Monday, February 17, 2014

Losing the Castle Ballroom

A demolition permit application was applied for on January 31st for the Castle Ballroom at the corner of Olive Street and T. E. Huntley (formerly known as Ewing). The buildings roof suffered a partial collapse in November of last year when one of the large timber trusses that spanned the ballroom space failed.

The truss failure caused two bays of the roof to collapse and as it fell, the truss pushed out a portion of the west wall causing it to fall outward. The Building Division issued an emergency condemnation on November 18th, 2013. 
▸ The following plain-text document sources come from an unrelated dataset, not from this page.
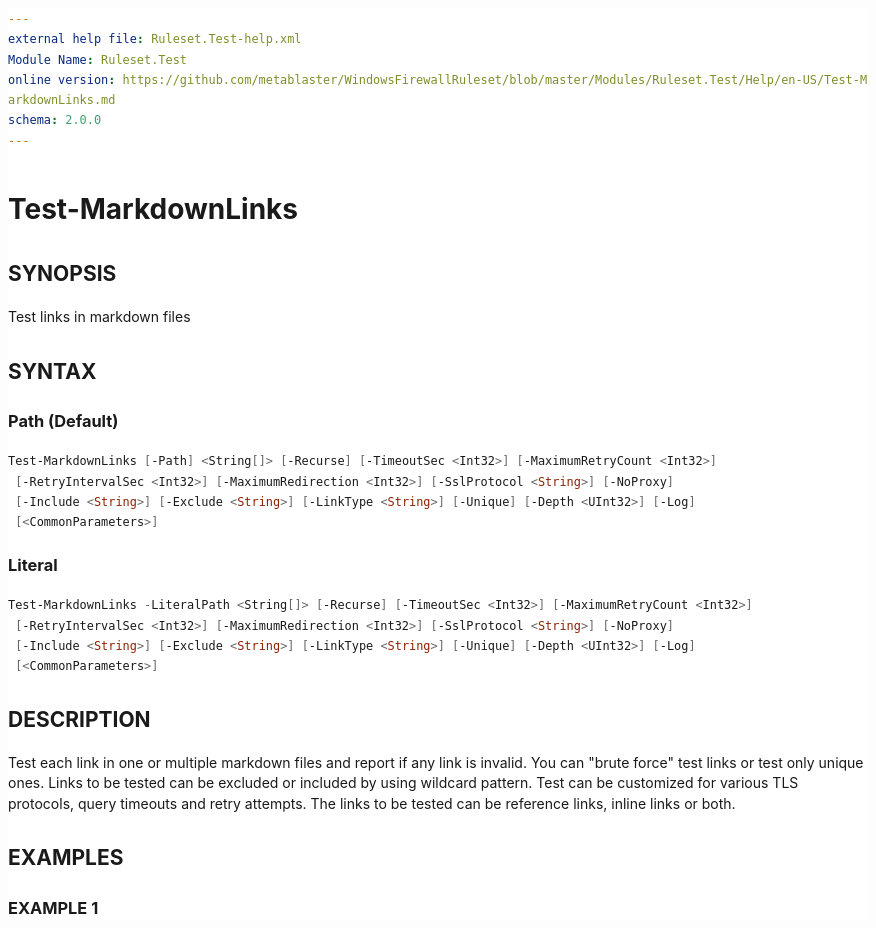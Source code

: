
```yaml
---
external help file: Ruleset.Test-help.xml
Module Name: Ruleset.Test
online version: https://github.com/metablaster/WindowsFirewallRuleset/blob/master/Modules/Ruleset.Test/Help/en-US/Test-MarkdownLinks.md
schema: 2.0.0
---
```


# Test-MarkdownLinks

## SYNOPSIS

Test links in markdown files

## SYNTAX

### Path (Default)

```powershell
Test-MarkdownLinks [-Path] <String[]> [-Recurse] [-TimeoutSec <Int32>] [-MaximumRetryCount <Int32>]
 [-RetryIntervalSec <Int32>] [-MaximumRedirection <Int32>] [-SslProtocol <String>] [-NoProxy]
 [-Include <String>] [-Exclude <String>] [-LinkType <String>] [-Unique] [-Depth <UInt32>] [-Log]
 [<CommonParameters>]
```

### Literal

```powershell
Test-MarkdownLinks -LiteralPath <String[]> [-Recurse] [-TimeoutSec <Int32>] [-MaximumRetryCount <Int32>]
 [-RetryIntervalSec <Int32>] [-MaximumRedirection <Int32>] [-SslProtocol <String>] [-NoProxy]
 [-Include <String>] [-Exclude <String>] [-LinkType <String>] [-Unique] [-Depth <UInt32>] [-Log]
 [<CommonParameters>]
```

## DESCRIPTION

Test each link in one or multiple markdown files and report if any link is invalid.
You can "brute force" test links or test only unique ones.
Links to be tested can be excluded or included by using wildcard pattern.
Test can be customized for various TLS protocols, query timeouts and retry attempts.
The links to be tested can be reference links, inline links or both.

## EXAMPLES

### EXAMPLE 1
While the damage may look devastating, a partial collapse such as this should not automatically mean the end of this building. The damage is quite repairable, affecting a small percentage of the facade and of the overall building structure. Many buildings have been rehabilitated with similar or even worse conditions including the M-Lofts, the Lister Building, the Polar Wave building and many more. The cost of demolition, estimated at $50,000 would likely be comparable to the cost of re-building the collapsed portion, and when completed, the owner still retains a valuable asset instead of a vacant lot. If incorporated into an overall rehabilitation project, the re-building costs would also be tax credit eligible.

Castle Ballroom
The building was placed on the National Register on in March 2011 by the owners, SAG Properties, to make the building more attractive for rehabilitation with the use of Historic Tax Credits. Photos above and below are from the nomination. Although the building is listed on the National Register, the Cultural Resources Office confirmed that they will have no jurisdiction over the proposed demolition because of the emergency condemnation.

Castle Ballroom
An interior view of the ballroom from the rear balcony shows that the interior features of the space were largely intact before the collapse.
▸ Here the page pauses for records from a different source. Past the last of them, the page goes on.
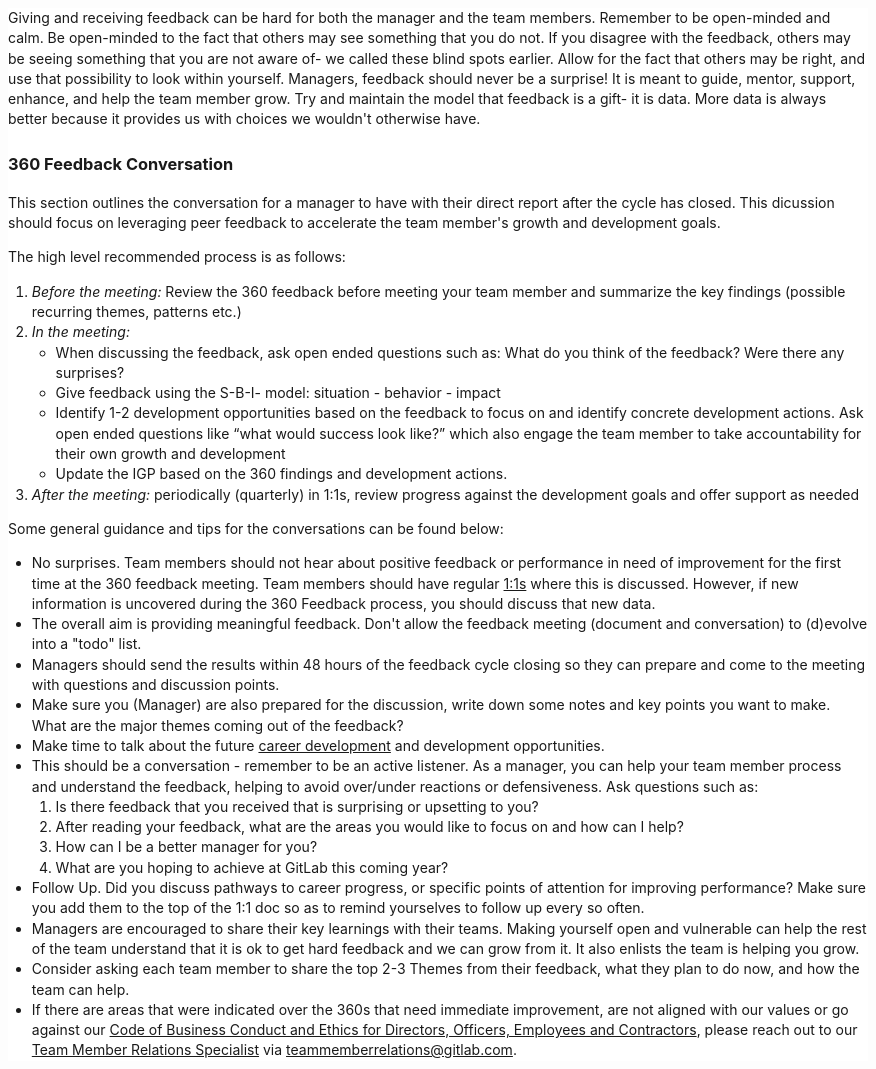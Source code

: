 
Giving and receiving feedback can be hard for both the manager and the team members. Remember to be open-minded and calm. Be open-minded to the fact that others may see something that you do not. If you disagree with the feedback, others may be seeing something that you are not aware of- we called these blind spots earlier. Allow for the fact that others may be right, and use that possibility to look within yourself. Managers, feedback should never be a surprise! It is meant to guide, mentor, support, enhance, and help the team member grow. Try and maintain the model that feedback is a gift- it is data. More data is always better because it provides us with choices we wouldn't otherwise have.

### 360 Feedback Conversation

This section outlines the conversation for a manager to have with their direct report after the cycle has closed. This dicussion should focus on leveraging peer feedback to accelerate the team member's growth and development goals.

The high level recommended process is as follows:

1. _Before the meeting:_ Review the 360 feedback before meeting your team member and summarize the key findings (possible recurring themes, patterns etc.)
2. _In the meeting:_ 
    - When discussing the feedback, ask open ended questions such as: What do you think of the feedback? Were there any surprises?
    - Give feedback using the S-B-I- model: situation - behavior - impact
    - Identify 1-2 development opportunities based on the feedback to focus on and identify concrete development actions. Ask open ended questions like “what would success look like?” which also engage the team member to take accountability for their own growth and development
    - Update the IGP based on the 360 findings and development actions.
3. _After the meeting:_ periodically (quarterly) in 1:1s, review progress against the development goals and offer support as needed

Some general guidance and tips for the conversations can be found below:

- No surprises. Team members should not hear about positive feedback or performance in need of improvement for the first time at the 360 feedback meeting. Team members should have regular [1:1s](/handbook/leadership/1-1/) where this is discussed. However, if new information is uncovered during the 360 Feedback process, you should discuss that new data.
- The overall aim is providing meaningful feedback. Don't allow the feedback meeting (document and conversation) to (d)evolve into a "todo" list.
- Managers should send the results within 48 hours of the feedback cycle closing so they can prepare and come to the meeting with questions and discussion points.
- Make sure you (Manager) are also prepared for the discussion, write down some notes and key points you want to make. What are the major themes coming out of the feedback?
- Make time to talk about the future [career development](/handbook/leadership/1-1/#career-development-discussion-at-the-1-1) and development opportunities. 
- This should be a conversation - remember to be an active listener. As a manager, you can help your team member process and understand the feedback, helping to avoid over/under reactions or defensiveness. Ask questions such as:
    1. Is there feedback that you received that is surprising or upsetting to you?
    1. After reading your feedback, what are the areas you would like to focus on and how can I help?
    1. How can I be a better manager for you?
    1. What are you hoping to achieve at GitLab this coming year?
- Follow Up. Did you discuss pathways to career progress, or specific points of attention for improving performance? Make sure you add them to the top of the 1:1 doc so as to remind yourselves to follow up every so often.
- Managers are encouraged to share their key learnings with their teams. Making yourself open and vulnerable can help the rest of the team understand that it is ok to get hard feedback and we can grow from it. It also enlists the team is helping you grow.
- Consider asking each team member to share the top 2-3 Themes from their feedback, what they plan to do now, and how the team can help.
- If there are areas that were indicated over the 360s that need immediate improvement, are not aligned with our values or go against our [Code of Business Conduct and Ethics for Directors, Officers, Employees and Contractors](https://ir.gitlab.com/static-files/7d8c7eb3-cb17-4d68-a607-1b7a1fa1c95d), please reach out to our [Team Member Relations Specialist](https://about.gitlab.com/handbook/people-group/) via teammemberrelations@gitlab.com.
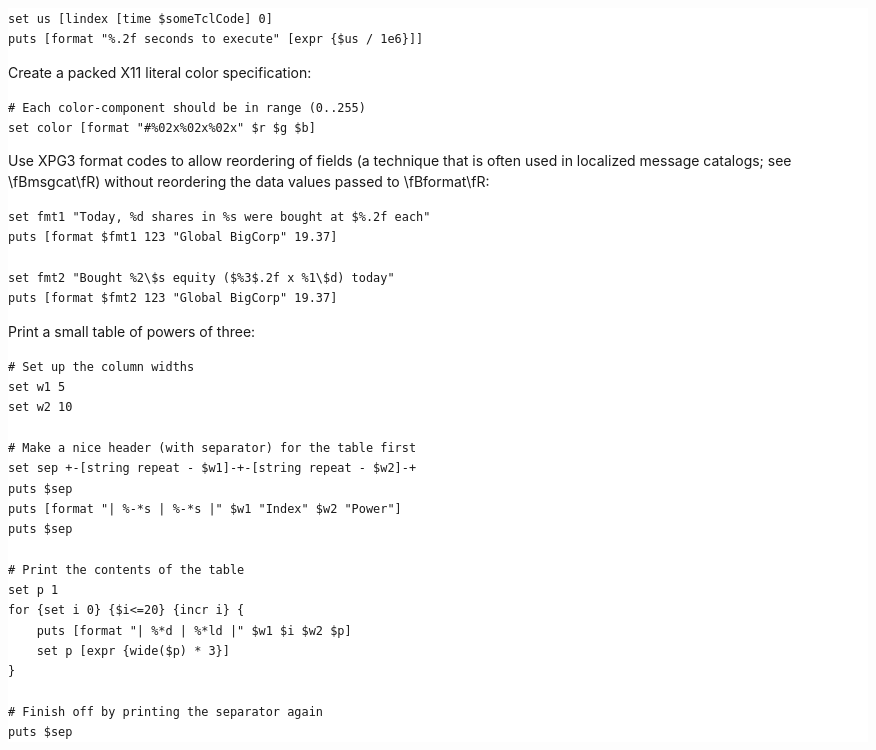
 ```
set us [lindex [time $someTclCode] 0]
puts [format "%.2f seconds to execute" [expr {$us / 1e6}]]
```

Create a packed X11 literal color specification:

```
# Each color-component should be in range (0..255)
set color [format "#%02x%02x%02x" $r $g $b]
```

Use XPG3 format codes to allow reordering of fields (a technique that is often used in localized message catalogs; see \fBmsgcat\fR) without reordering the data values passed to \fBformat\fR:

```
set fmt1 "Today, %d shares in %s were bought at $%.2f each"
puts [format $fmt1 123 "Global BigCorp" 19.37]

set fmt2 "Bought %2\$s equity ($%3$.2f x %1\$d) today"
puts [format $fmt2 123 "Global BigCorp" 19.37]
```

Print a small table of powers of three:

```
# Set up the column widths
set w1 5
set w2 10

# Make a nice header (with separator) for the table first
set sep +-[string repeat - $w1]-+-[string repeat - $w2]-+
puts $sep
puts [format "| %-*s | %-*s |" $w1 "Index" $w2 "Power"]
puts $sep

# Print the contents of the table
set p 1
for {set i 0} {$i<=20} {incr i} {
    puts [format "| %*d | %*ld |" $w1 $i $w2 $p]
    set p [expr {wide($p) * 3}]
}

# Finish off by printing the separator again
puts $sep
```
The building was constructed in 1908 as "Cave Hall" in a Renaissance revival style with rusticated pilasters of brick with bold detailing above the window heads and near the top of the pilasters executed in sheet metal. The brick was long ago painted an ocher yellow color, but was originally tan colored. The removal of a bad mansard that had been installed over the storefronts reveals the original color, which was heavily soiled from pollution.
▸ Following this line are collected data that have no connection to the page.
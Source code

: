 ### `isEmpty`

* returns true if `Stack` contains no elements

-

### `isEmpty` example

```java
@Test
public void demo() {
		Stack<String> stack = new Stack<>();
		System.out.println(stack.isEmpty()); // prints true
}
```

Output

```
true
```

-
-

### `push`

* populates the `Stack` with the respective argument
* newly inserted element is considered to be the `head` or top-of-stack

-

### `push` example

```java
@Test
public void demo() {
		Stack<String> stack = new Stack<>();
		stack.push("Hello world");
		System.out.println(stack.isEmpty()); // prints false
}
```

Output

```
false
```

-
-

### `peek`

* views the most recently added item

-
The decorative brick and sheet metal work give the street elevations a great amount of depth on what would otherwise be fairly flat facades. The loss of this building on a stretch of Olive that has been so depleted will be awful, especially considering how many buildings in the Midtown Alley area have been renovated in the last several years.

I found out about the demolition application in a roundabout way. A little over a week ago I saw a post on Facebook mentioning that a demolition permit had been applied for on yet another building in Grand Center at 3829 Olive. The application had been listed on Lewis Reed's Demolition Docket page as applied for by SAG Properties on January 31st. 3829 Olive is a vacant lot that the City's property database shows is owned by Grand Center, Inc. 

I figured maybe the application was for this building immediately east at 3821 Olive, also owned by Grand Center, Inc. While it wouldn't be the first needless demolition in Grand Center, but it still didn't make sense. On a hunch that the address had been wrong, I checked the Castle Ballroom on the City's property database and sure enough found the demolition permit application dated January 31st. The address for the Castle Ballroom is 2839 Olive. It seems that another clerical error at the Building Division resulted in the address numbers being transposed.

The Docket page has been updated with the correct address. They get their information directly from the Building Division, only correcting blatantly obvious mistakes such as street name mis-spellings, which are apparently fairly common.